HttpResponseError in prompt_pipeline.py and prompt_eval.py - Scripts Value cannot be null. (Parameter 'bytes')
We are experiencing an intermittent issue when running the prompt_pipeline or prompt_eval scripts in the pipelines. The error encountered is:
azure.core.exceptions.HttpResponseError: (UserError) Value cannot be null. (Parameter 'bytes') Code: UserError Message: Value cannot be null. (Parameter 'bytes')
This issue seems to occur randomly. Most of the time, it blocks the execution of the pipelines, but occasionally, the scripts run without any errors. The problem started occurring on Monday, March 24th, 2025.
Complete Traceback:
File "/home/azureuser/myagent/_work/5/s/llmops/common/prompt_pipeline.py", line 356, in prepare_and_execute
run = pf.run(
File "/home/azureuser/myagent/_work/_tool/Python/3.9.19/x64/lib/python3.9/site-packages/promptflow/azure/_pf_client.py", line 305, in run
return self.runs.create_or_update(run=run, **kwargs)
File "/home/azureuser/myagent/_work/_tool/Python/3.9.19/x64/lib/python3.9/site-packages/promptflow/_sdk/_telemetry/activity.py", line 265, in wrapper
return f(self, *args, **kwargs)
File "/home/azureuser/myagent/_work/_tool/Python/3.9.19/x64/lib/python3.9/site-packages/promptflow/azure/operations/_run_operations.py", line 187, in create_or_update
self.stream(run=run.name)
File "/home/azureuser/myagent/_work/_tool/Python/3.9.19/x64/lib/python3.9/site-packages/promptflow/_sdk/_telemetry/activity.py", line 265, in wrapper
return f(self, *args, **kwargs)
File "/home/azureuser/myagent/_work/_tool/Python/3.9.19/x64/lib/python3.9/site-packages/promptflow/azure/operations/_run_operations.py", line 641, in stream
available_logs = self._get_log(flow_run_id=run.name)

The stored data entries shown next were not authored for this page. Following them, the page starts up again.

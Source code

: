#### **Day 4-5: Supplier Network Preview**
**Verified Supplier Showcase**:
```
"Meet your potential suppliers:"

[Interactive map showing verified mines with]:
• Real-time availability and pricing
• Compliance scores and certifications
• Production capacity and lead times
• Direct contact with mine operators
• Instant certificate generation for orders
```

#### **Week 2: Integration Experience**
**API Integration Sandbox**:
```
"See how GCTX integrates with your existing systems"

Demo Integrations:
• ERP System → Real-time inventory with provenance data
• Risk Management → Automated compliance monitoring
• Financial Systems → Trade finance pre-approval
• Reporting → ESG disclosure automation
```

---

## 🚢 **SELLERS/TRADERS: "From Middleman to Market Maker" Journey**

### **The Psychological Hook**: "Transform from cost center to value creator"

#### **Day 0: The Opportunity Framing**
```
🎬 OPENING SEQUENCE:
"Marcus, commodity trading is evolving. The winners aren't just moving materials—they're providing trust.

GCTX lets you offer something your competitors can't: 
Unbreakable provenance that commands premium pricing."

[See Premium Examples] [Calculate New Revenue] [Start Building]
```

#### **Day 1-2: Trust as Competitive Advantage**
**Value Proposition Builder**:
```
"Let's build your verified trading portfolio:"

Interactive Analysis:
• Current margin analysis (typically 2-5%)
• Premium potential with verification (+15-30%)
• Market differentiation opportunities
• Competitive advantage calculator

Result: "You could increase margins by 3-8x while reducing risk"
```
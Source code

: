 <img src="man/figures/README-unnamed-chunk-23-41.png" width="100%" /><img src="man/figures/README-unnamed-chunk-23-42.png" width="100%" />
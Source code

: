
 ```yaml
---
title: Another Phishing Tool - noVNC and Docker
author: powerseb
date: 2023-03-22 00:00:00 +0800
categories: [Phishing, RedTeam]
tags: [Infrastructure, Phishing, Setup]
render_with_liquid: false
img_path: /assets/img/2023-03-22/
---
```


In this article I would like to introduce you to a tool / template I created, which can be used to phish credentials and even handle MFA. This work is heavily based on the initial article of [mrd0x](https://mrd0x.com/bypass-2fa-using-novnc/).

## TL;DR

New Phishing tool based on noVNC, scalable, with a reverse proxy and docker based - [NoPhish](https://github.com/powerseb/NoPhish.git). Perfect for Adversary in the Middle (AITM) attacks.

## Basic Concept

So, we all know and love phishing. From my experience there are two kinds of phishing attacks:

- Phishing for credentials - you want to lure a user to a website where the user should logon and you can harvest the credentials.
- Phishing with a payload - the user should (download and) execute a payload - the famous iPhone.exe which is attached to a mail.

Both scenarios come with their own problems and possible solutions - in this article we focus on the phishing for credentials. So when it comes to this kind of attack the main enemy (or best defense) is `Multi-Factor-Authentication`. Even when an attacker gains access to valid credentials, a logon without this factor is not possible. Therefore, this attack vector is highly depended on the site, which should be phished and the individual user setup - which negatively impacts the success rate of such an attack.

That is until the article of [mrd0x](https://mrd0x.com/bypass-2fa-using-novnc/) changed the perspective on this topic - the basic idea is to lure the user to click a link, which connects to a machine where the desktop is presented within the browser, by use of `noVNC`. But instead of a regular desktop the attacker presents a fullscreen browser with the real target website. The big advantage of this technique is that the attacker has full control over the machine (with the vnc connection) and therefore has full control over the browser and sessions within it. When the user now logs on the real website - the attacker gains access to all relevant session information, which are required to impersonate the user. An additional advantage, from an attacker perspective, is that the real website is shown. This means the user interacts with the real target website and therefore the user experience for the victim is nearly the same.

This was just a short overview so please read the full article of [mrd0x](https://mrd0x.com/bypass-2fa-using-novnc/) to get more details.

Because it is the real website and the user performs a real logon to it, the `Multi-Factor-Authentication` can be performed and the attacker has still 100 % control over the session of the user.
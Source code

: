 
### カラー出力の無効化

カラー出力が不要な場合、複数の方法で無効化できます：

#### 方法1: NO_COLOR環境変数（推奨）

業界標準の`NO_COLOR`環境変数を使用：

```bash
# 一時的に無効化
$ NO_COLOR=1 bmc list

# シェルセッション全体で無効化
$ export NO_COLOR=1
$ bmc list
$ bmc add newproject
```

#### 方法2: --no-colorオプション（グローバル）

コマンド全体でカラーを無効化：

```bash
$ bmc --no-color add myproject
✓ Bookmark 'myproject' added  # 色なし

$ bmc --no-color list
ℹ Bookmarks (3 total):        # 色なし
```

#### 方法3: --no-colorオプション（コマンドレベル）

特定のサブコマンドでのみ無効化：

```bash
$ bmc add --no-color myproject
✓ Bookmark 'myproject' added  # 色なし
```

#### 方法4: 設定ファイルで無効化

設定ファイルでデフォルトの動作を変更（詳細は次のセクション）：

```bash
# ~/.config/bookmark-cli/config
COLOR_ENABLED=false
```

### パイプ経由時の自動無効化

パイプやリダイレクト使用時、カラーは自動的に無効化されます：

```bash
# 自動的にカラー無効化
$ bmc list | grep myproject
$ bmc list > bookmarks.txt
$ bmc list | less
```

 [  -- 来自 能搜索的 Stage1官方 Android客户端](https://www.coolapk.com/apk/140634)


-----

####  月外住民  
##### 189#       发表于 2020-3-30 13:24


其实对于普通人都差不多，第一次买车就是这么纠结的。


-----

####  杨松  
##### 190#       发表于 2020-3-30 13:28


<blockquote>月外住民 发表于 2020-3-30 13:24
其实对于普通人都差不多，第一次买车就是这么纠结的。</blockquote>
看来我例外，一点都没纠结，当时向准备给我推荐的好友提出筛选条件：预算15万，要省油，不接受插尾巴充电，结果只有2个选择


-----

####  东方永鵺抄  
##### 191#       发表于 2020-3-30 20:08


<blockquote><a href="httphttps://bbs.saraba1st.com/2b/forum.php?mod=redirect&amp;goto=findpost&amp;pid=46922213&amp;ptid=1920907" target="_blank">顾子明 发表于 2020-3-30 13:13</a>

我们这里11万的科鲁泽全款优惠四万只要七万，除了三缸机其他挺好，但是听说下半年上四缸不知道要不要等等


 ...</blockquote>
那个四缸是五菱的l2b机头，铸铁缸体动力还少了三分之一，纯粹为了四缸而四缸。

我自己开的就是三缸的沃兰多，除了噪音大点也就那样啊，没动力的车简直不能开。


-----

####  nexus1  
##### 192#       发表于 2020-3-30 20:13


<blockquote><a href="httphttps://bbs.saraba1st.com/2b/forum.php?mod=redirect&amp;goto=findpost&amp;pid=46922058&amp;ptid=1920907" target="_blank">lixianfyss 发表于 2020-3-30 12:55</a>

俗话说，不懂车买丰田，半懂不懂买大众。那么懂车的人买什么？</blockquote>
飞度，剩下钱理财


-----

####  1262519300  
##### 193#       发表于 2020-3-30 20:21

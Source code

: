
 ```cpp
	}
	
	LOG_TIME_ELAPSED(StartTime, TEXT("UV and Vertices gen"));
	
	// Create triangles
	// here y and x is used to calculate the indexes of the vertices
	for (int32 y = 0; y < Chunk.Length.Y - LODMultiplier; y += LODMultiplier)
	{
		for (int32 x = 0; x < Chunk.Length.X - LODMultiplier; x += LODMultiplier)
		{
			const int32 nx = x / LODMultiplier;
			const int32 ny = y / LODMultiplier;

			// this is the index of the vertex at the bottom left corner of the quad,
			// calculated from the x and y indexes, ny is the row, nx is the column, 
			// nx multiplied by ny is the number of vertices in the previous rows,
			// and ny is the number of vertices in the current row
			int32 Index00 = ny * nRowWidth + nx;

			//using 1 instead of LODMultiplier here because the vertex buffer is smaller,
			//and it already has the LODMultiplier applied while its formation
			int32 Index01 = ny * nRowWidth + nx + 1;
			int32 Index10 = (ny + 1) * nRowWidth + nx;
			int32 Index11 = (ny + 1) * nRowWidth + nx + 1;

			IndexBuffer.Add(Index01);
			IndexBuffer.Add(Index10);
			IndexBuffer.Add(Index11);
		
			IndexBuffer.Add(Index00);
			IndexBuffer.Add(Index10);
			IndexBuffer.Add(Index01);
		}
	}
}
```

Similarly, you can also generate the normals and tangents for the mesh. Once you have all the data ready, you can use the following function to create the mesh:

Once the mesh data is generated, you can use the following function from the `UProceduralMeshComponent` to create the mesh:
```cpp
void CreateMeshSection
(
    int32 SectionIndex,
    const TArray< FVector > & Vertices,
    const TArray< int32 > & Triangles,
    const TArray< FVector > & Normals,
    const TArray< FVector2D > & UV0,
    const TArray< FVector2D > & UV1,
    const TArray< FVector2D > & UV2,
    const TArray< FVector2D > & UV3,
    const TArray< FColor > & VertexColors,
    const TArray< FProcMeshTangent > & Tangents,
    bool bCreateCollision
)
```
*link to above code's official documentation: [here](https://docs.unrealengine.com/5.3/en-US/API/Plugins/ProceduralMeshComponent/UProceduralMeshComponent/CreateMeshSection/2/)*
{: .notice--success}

File "/home/azureuser/myagent/_work/_tool/Python/3.9.19/x64/lib/python3.9/site-packages/promptflow/azure/operations/_run_operations.py", line 543, in _get_log
return self._service_caller.caller.bulk_runs.get_flow_run_log_content(
File "/home/azureuser/myagent/_work/_tool/Python/3.9.19/x64/lib/python3.9/site-packages/azure/core/tracing/decorator.py", line 116, in wrapper_use_tracer
return func(*args, **kwargs)
File "/home/azureuser/myagent/_work/_tool/Python/3.9.19/x64/lib/python3.9/site-packages/promptflow/azure/_restclient/flow/operations/_bulk_runs_operations.py", line 973, in get_flow_run_log_content
raise HttpResponseError(response=response, model=error)
azure.core.exceptions.HttpResponseError: (UserError) Value cannot be null. (Parameter 'bytes') Code: UserError Message: Value cannot be null. (Parameter 'bytes')
Additional Information:
The issue started on March 24th, 2025. The environment uses Python 3.9.19; we updated all promptflow packages to 1.17.2
Request: We need assistance in identifying the root cause of this error and a potential fix or workaround to ensure the scripts run consistently without interruption.
We found out that the problem is related to the streaming mode (that is equals to True in the scripts). With this parameter, the code tries to call an API (/logContent) which is not available by the time the code makes the call and receives back a 400 error.
The workaround to fix the issue is to set stream=False in both scripts and add a polling mechanism to check the status of the job. We implemented this method and placed it after the runs are executed in the scripts:
def is_job_completed(job: Run) -> bool:
"""
Check if the job is completed.
Returns:
bool: True if the job is completed, False otherwise.
"""
return job.status == "Completed" or job.status == "Finished"
def poll_job_status(
pf_client: PFClient, job: Run, max_retries: int = 200, polling_interval: int = 15
) -> Run:
"""
Poll the job status until it is completed or max retries are reached.
Args:
pf_client: PFClient instance
job: Run instance
max_retries: maximum number of retries
polling_interval: time to wait between polls
Returns:
Run: the last job_state retirved
"""
number_of_retries = 0
while not is_job_completed(job) and number_of_retries < max_retries:
logger.info(f"Job status: {job.status}")
job = pf_client.runs.get(job.name)
time.sleep(polling_interval)
number_of_retries += 1
if is_job_completed(job):
logger.info("job completed")
return job
else:
logger.info(f"Max retries ({max_retries}) exceeded. Job not completed")
return job
Now the pipelines are OK